- Born: January 22, 1937 Bukhara, Uzbek SSR, Soviet Union
- Education: Tajik National University
- Scientific career
- Fields: Biology
- Workplaces: Tajik Academy of Sciences

= Muhiba Yakubova =

Tajikistani biologist

Muhiba Muhsinovna Yakubova (Мухиба Мухсиновна Якубова) (born January 22, 1937) is a Tajikistani biologist.

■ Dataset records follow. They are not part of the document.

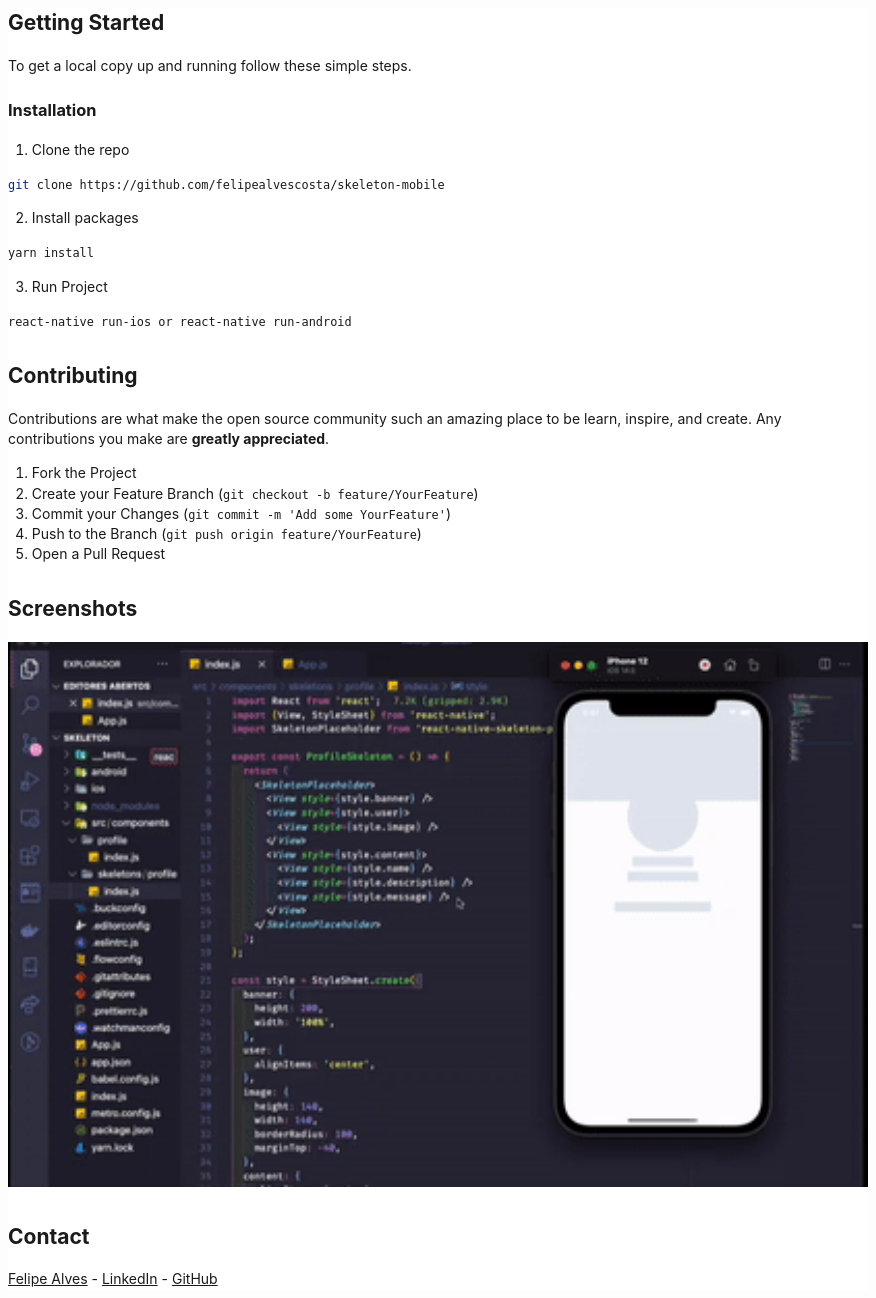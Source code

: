 ## Getting Started

To get a local copy up and running follow these simple steps.

### Installation

1. Clone the repo

```sh
git clone https://github.com/felipealvescosta/skeleton-mobile
```

2. Install packages

```sh
yarn install
```

3. Run Project

```sh
react-native run-ios or react-native run-android
```



## Contributing

Contributions are what make the open source community such an amazing place to be learn, inspire, and create. Any contributions you make are **greatly appreciated**.

1. Fork the Project
2. Create your Feature Branch (`git checkout -b feature/YourFeature`)
3. Commit your Changes (`git commit -m 'Add some YourFeature'`)
4. Push to the Branch (`git push origin feature/YourFeature`)
5. Open a Pull Request

## Screenshots

<p align="center">
  <img src="src/assets/skeleton-app-example.gif" width="100%" />
</p>

## Contact

[Felipe Alves](https://felipealvescosta.com) - [LinkedIn](https://www.linkedin.com/in/felipealvesdacosta/) - [GitHub](https://github.com/felipealvescosta)
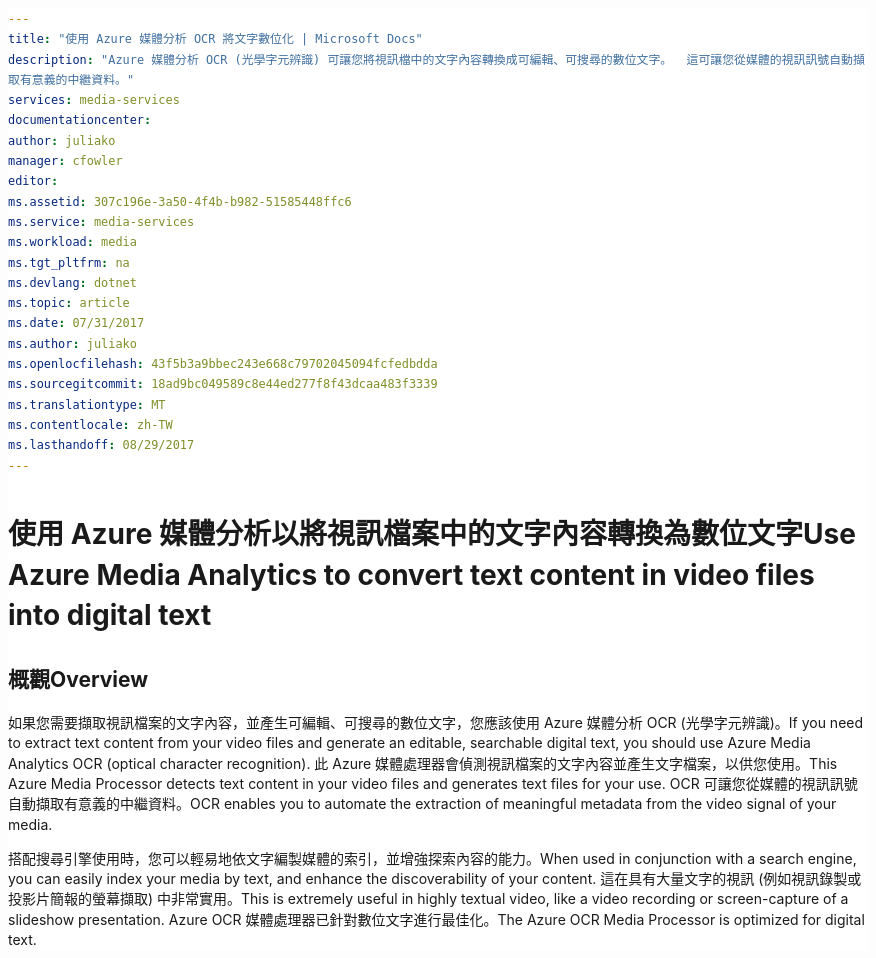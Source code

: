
 ```yaml
---
title: "使用 Azure 媒體分析 OCR 將文字數位化 | Microsoft Docs"
description: "Azure 媒體分析 OCR (光學字元辨識) 可讓您將視訊檔中的文字內容轉換成可編輯、可搜尋的數位文字。  這可讓您從媒體的視訊訊號自動擷取有意義的中繼資料。"
services: media-services
documentationcenter: 
author: juliako
manager: cfowler
editor: 
ms.assetid: 307c196e-3a50-4f4b-b982-51585448ffc6
ms.service: media-services
ms.workload: media
ms.tgt_pltfrm: na
ms.devlang: dotnet
ms.topic: article
ms.date: 07/31/2017
ms.author: juliako
ms.openlocfilehash: 43f5b3a9bbec243e668c79702045094fcfedbdda
ms.sourcegitcommit: 18ad9bc049589c8e44ed277f8f43dcaa483f3339
ms.translationtype: MT
ms.contentlocale: zh-TW
ms.lasthandoff: 08/29/2017
---
```

# <a name="use-azure-media-analytics-to-convert-text-content-in-video-files-into-digital-text"></a><span data-ttu-id="0c1de-104">使用 Azure 媒體分析以將視訊檔案中的文字內容轉換為數位文字</span><span class="sxs-lookup"><span data-stu-id="0c1de-104">Use Azure Media Analytics to convert text content in video files into digital text</span></span>
## <a name="overview"></a><span data-ttu-id="0c1de-105">概觀</span><span class="sxs-lookup"><span data-stu-id="0c1de-105">Overview</span></span>
<span data-ttu-id="0c1de-106">如果您需要擷取視訊檔案的文字內容，並產生可編輯、可搜尋的數位文字，您應該使用 Azure 媒體分析 OCR (光學字元辨識)。</span><span class="sxs-lookup"><span data-stu-id="0c1de-106">If you need to extract text content from your video files and generate an editable, searchable digital text, you should use Azure Media Analytics OCR (optical character recognition).</span></span> <span data-ttu-id="0c1de-107">此 Azure 媒體處理器會偵測視訊檔案的文字內容並產生文字檔案，以供您使用。</span><span class="sxs-lookup"><span data-stu-id="0c1de-107">This Azure Media Processor detects text content in your video files and generates text files for your use.</span></span> <span data-ttu-id="0c1de-108">OCR 可讓您從媒體的視訊訊號自動擷取有意義的中繼資料。</span><span class="sxs-lookup"><span data-stu-id="0c1de-108">OCR enables you to automate the extraction of meaningful metadata from the video signal of your media.</span></span>

<span data-ttu-id="0c1de-109">搭配搜尋引擎使用時，您可以輕易地依文字編製媒體的索引，並增強探索內容的能力。</span><span class="sxs-lookup"><span data-stu-id="0c1de-109">When used in conjunction with a search engine, you can easily index your media by text, and enhance the discoverability of your content.</span></span> <span data-ttu-id="0c1de-110">這在具有大量文字的視訊 (例如視訊錄製或投影片簡報的螢幕擷取) 中非常實用。</span><span class="sxs-lookup"><span data-stu-id="0c1de-110">This is extremely useful in highly textual video, like a video recording or screen-capture of a slideshow presentation.</span></span> <span data-ttu-id="0c1de-111">Azure OCR 媒體處理器已針對數位文字進行最佳化。</span><span class="sxs-lookup"><span data-stu-id="0c1de-111">The Azure OCR Media Processor is optimized for digital text.</span></span>
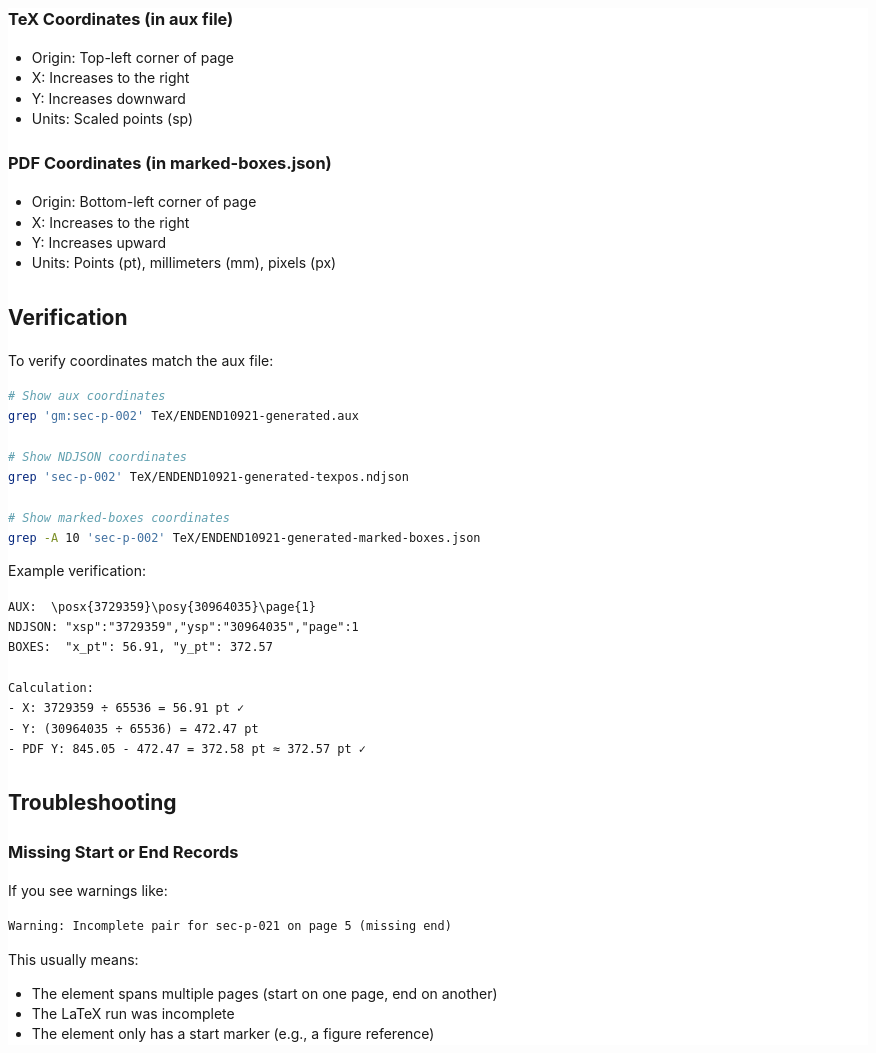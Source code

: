 ### TeX Coordinates (in aux file)
- Origin: Top-left corner of page
- X: Increases to the right
- Y: Increases downward
- Units: Scaled points (sp)

### PDF Coordinates (in marked-boxes.json)
- Origin: Bottom-left corner of page
- X: Increases to the right
- Y: Increases upward
- Units: Points (pt), millimeters (mm), pixels (px)

## Verification

To verify coordinates match the aux file:

```bash
# Show aux coordinates
grep 'gm:sec-p-002' TeX/ENDEND10921-generated.aux

# Show NDJSON coordinates
grep 'sec-p-002' TeX/ENDEND10921-generated-texpos.ndjson

# Show marked-boxes coordinates
grep -A 10 'sec-p-002' TeX/ENDEND10921-generated-marked-boxes.json
```

Example verification:
```
AUX:  \posx{3729359}\posy{30964035}\page{1}
NDJSON: "xsp":"3729359","ysp":"30964035","page":1
BOXES:  "x_pt": 56.91, "y_pt": 372.57

Calculation:
- X: 3729359 ÷ 65536 = 56.91 pt ✓
- Y: (30964035 ÷ 65536) = 472.47 pt
- PDF Y: 845.05 - 472.47 = 372.58 pt ≈ 372.57 pt ✓
```

## Troubleshooting

### Missing Start or End Records

If you see warnings like:
```
Warning: Incomplete pair for sec-p-021 on page 5 (missing end)
```

This usually means:
- The element spans multiple pages (start on one page, end on another)
- The LaTeX run was incomplete
- The element only has a start marker (e.g., a figure reference)
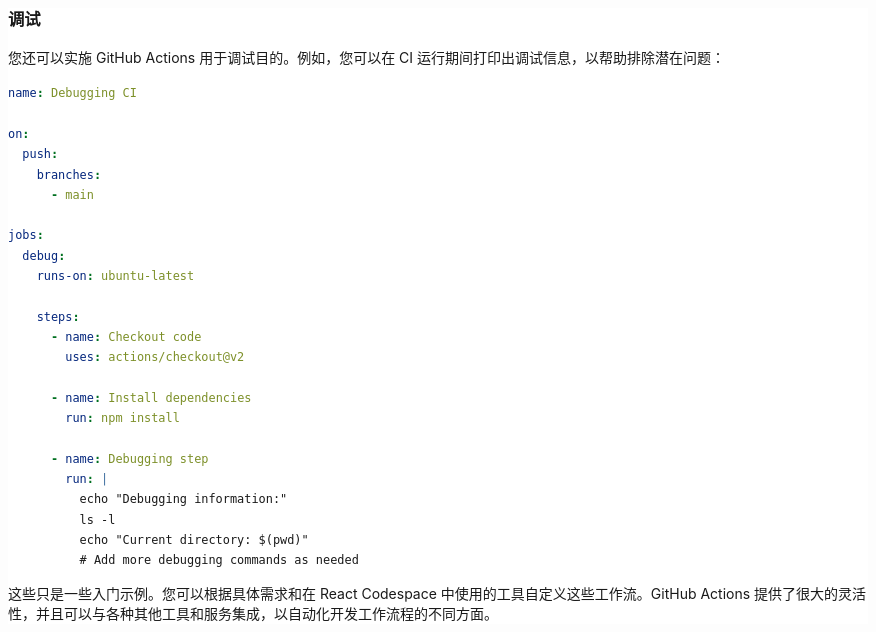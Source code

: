### 调试
您还可以实施 GitHub Actions 用于调试目的。例如，您可以在 CI 运行期间打印出调试信息，以帮助排除潜在问题：

```yaml
name: Debugging CI

on:
  push:
    branches:
      - main

jobs:
  debug:
    runs-on: ubuntu-latest

    steps:
      - name: Checkout code
        uses: actions/checkout@v2

      - name: Install dependencies
        run: npm install

      - name: Debugging step
        run: |
          echo "Debugging information:"
          ls -l
          echo "Current directory: $(pwd)"
          # Add more debugging commands as needed
```

这些只是一些入门示例。您可以根据具体需求和在 React Codespace 中使用的工具自定义这些工作流。GitHub Actions 提供了很大的灵活性，并且可以与各种其他工具和服务集成，以自动化开发工作流程的不同方面。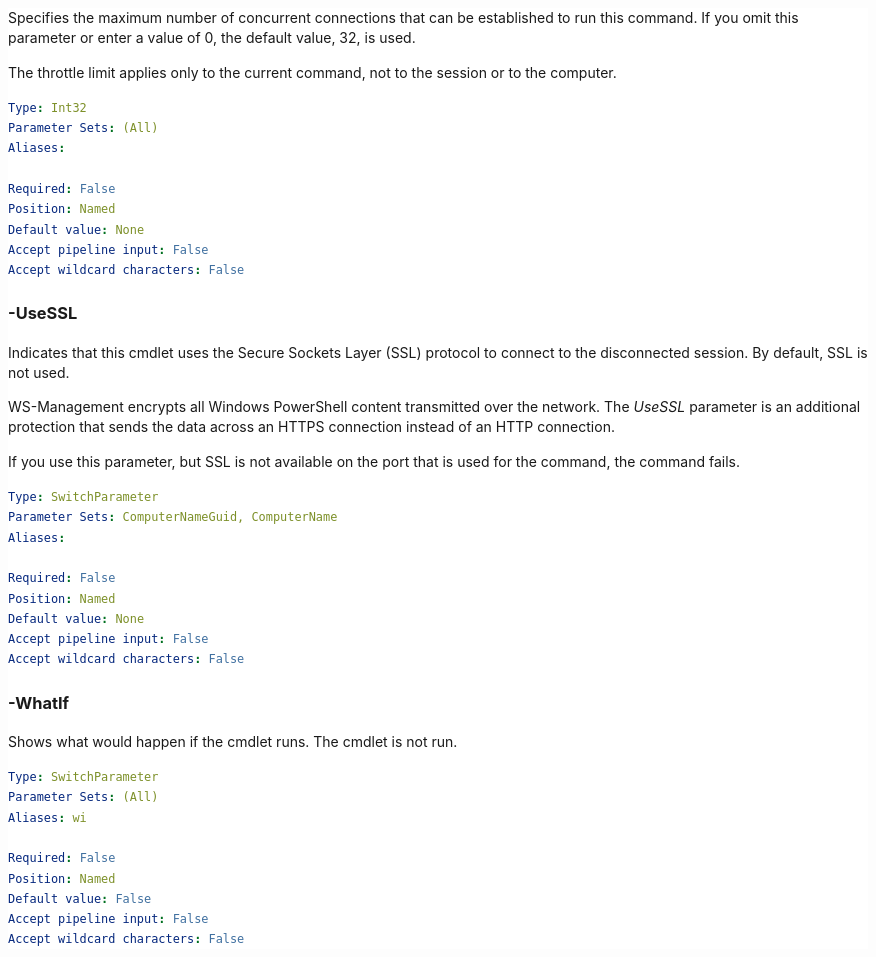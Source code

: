 Specifies the maximum number of concurrent connections that can be established to run this command.
If you omit this parameter or enter a value of 0, the default value, 32, is used.

The throttle limit applies only to the current command, not to the session or to the computer.

```yaml
Type: Int32
Parameter Sets: (All)
Aliases:

Required: False
Position: Named
Default value: None
Accept pipeline input: False
Accept wildcard characters: False
```

### -UseSSL

Indicates that this cmdlet uses the Secure Sockets Layer (SSL) protocol to connect to the
disconnected session. By default, SSL is not used.

WS-Management encrypts all Windows PowerShell content transmitted over the network.
The *UseSSL* parameter is an additional protection that sends the data across an HTTPS connection
instead of an HTTP connection.

If you use this parameter, but SSL is not available on the port that is used for the command, the
command fails.

```yaml
Type: SwitchParameter
Parameter Sets: ComputerNameGuid, ComputerName
Aliases:

Required: False
Position: Named
Default value: None
Accept pipeline input: False
Accept wildcard characters: False
```

### -WhatIf

Shows what would happen if the cmdlet runs.
The cmdlet is not run.

```yaml
Type: SwitchParameter
Parameter Sets: (All)
Aliases: wi

Required: False
Position: Named
Default value: False
Accept pipeline input: False
Accept wildcard characters: False
```
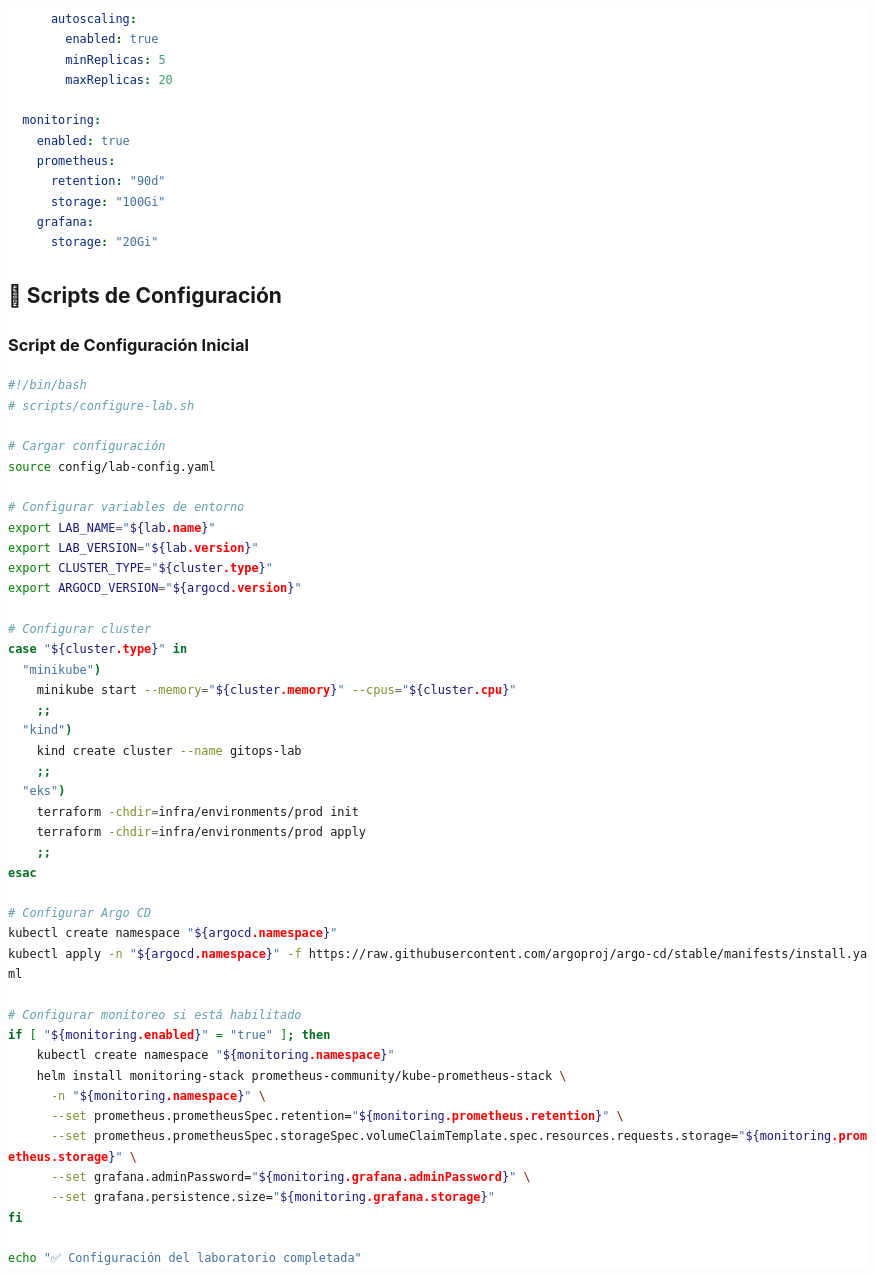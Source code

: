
```yaml
      autoscaling:
        enabled: true
        minReplicas: 5
        maxReplicas: 20
  
  monitoring:
    enabled: true
    prometheus:
      retention: "90d"
      storage: "100Gi"
    grafana:
      storage: "20Gi"
```

## 🚀 Scripts de Configuración

### Script de Configuración Inicial
```bash
#!/bin/bash
# scripts/configure-lab.sh

# Cargar configuración
source config/lab-config.yaml

# Configurar variables de entorno
export LAB_NAME="${lab.name}"
export LAB_VERSION="${lab.version}"
export CLUSTER_TYPE="${cluster.type}"
export ARGOCD_VERSION="${argocd.version}"

# Configurar cluster
case "${cluster.type}" in
  "minikube")
    minikube start --memory="${cluster.memory}" --cpus="${cluster.cpu}"
    ;;
  "kind")
    kind create cluster --name gitops-lab
    ;;
  "eks")
    terraform -chdir=infra/environments/prod init
    terraform -chdir=infra/environments/prod apply
    ;;
esac

# Configurar Argo CD
kubectl create namespace "${argocd.namespace}"
kubectl apply -n "${argocd.namespace}" -f https://raw.githubusercontent.com/argoproj/argo-cd/stable/manifests/install.yaml

# Configurar monitoreo si está habilitado
if [ "${monitoring.enabled}" = "true" ]; then
    kubectl create namespace "${monitoring.namespace}"
    helm install monitoring-stack prometheus-community/kube-prometheus-stack \
      -n "${monitoring.namespace}" \
      --set prometheus.prometheusSpec.retention="${monitoring.prometheus.retention}" \
      --set prometheus.prometheusSpec.storageSpec.volumeClaimTemplate.spec.resources.requests.storage="${monitoring.prometheus.storage}" \
      --set grafana.adminPassword="${monitoring.grafana.adminPassword}" \
      --set grafana.persistence.size="${monitoring.grafana.storage}"
fi

echo "✅ Configuración del laboratorio completada"
```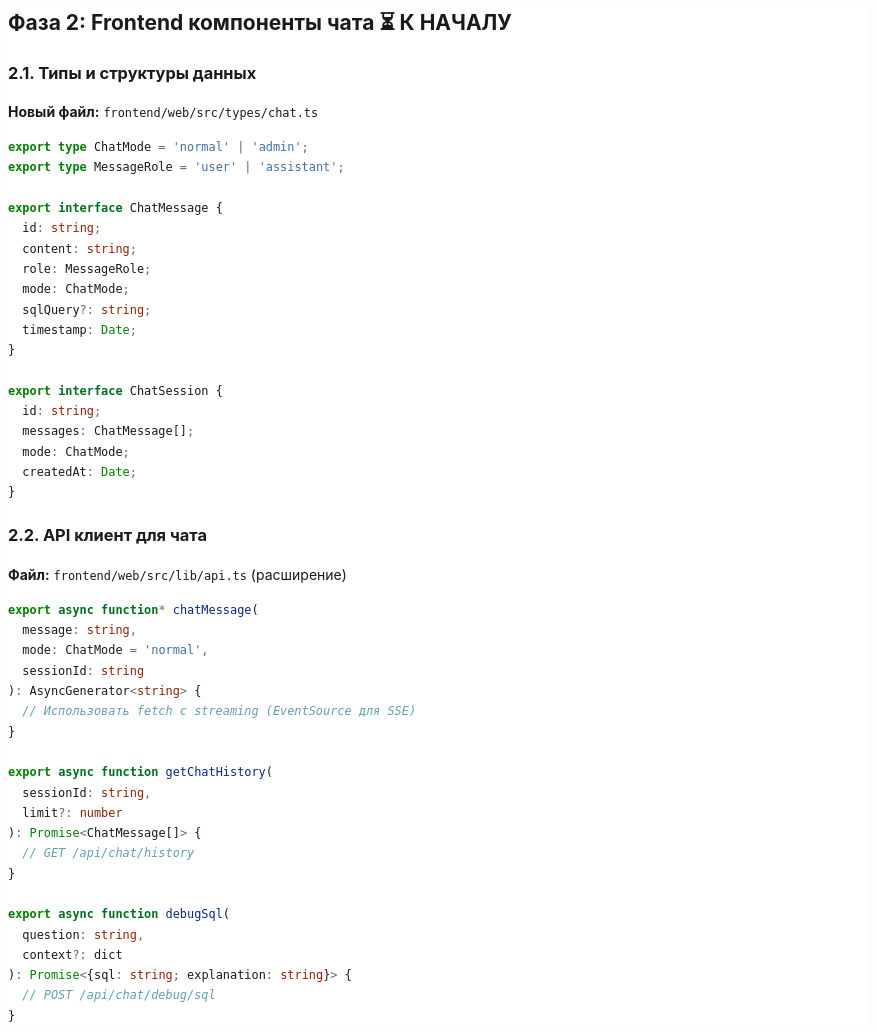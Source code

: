 
## Фаза 2: Frontend компоненты чата ⏳ К НАЧАЛУ

### 2.1. Типы и структуры данных

**Новый файл:** `frontend/web/src/types/chat.ts`

```typescript
export type ChatMode = 'normal' | 'admin';
export type MessageRole = 'user' | 'assistant';

export interface ChatMessage {
  id: string;
  content: string;
  role: MessageRole;
  mode: ChatMode;
  sqlQuery?: string;
  timestamp: Date;
}

export interface ChatSession {
  id: string;
  messages: ChatMessage[];
  mode: ChatMode;
  createdAt: Date;
}
```

### 2.2. API клиент для чата

**Файл:** `frontend/web/src/lib/api.ts` (расширение)

```typescript
export async function* chatMessage(
  message: string,
  mode: ChatMode = 'normal',
  sessionId: string
): AsyncGenerator<string> {
  // Использовать fetch с streaming (EventSource для SSE)
}

export async function getChatHistory(
  sessionId: string,
  limit?: number
): Promise<ChatMessage[]> {
  // GET /api/chat/history
}

export async function debugSql(
  question: string,
  context?: dict
): Promise<{sql: string; explanation: string}> {
  // POST /api/chat/debug/sql
}
```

A native of Bukhara, Yakubova graduated from Tajikistan State University in 1959. From 1961 until 1968 she was a Scientific Worker in the Physiology and Biology of Plants Institute of the Tajikistan Academy of Sciences; during this time, in 1967, she joined the Communist Party of the Soviet Union. From 1968 to 1973 she was an assistant professor in the Department of Plant Physiology, and in 1974 she became head of the Department of Biochemistry at Tajikistan State University. She received a doctorate in biology in 1984, becoming a professor two years later. Her preferred area of research is the interaction of biochemical agents, and involves the study of photosynthesis. Yakubova was named a Distinguished Educator of Tajikistan in 1976. During her career she has also served as president of the Association of Women of Science of Tajikistan and as chief editor of the Journal of the Academy of Sciences of the Republic of Tajikistan. She has received numerous awards, both from Tajikistan and from other nations, during her career, and has worked to advance the position of women in Tajikistan's scientific community. In 2007 she was elected an Academician of the Tajikistan Academy of Sciences.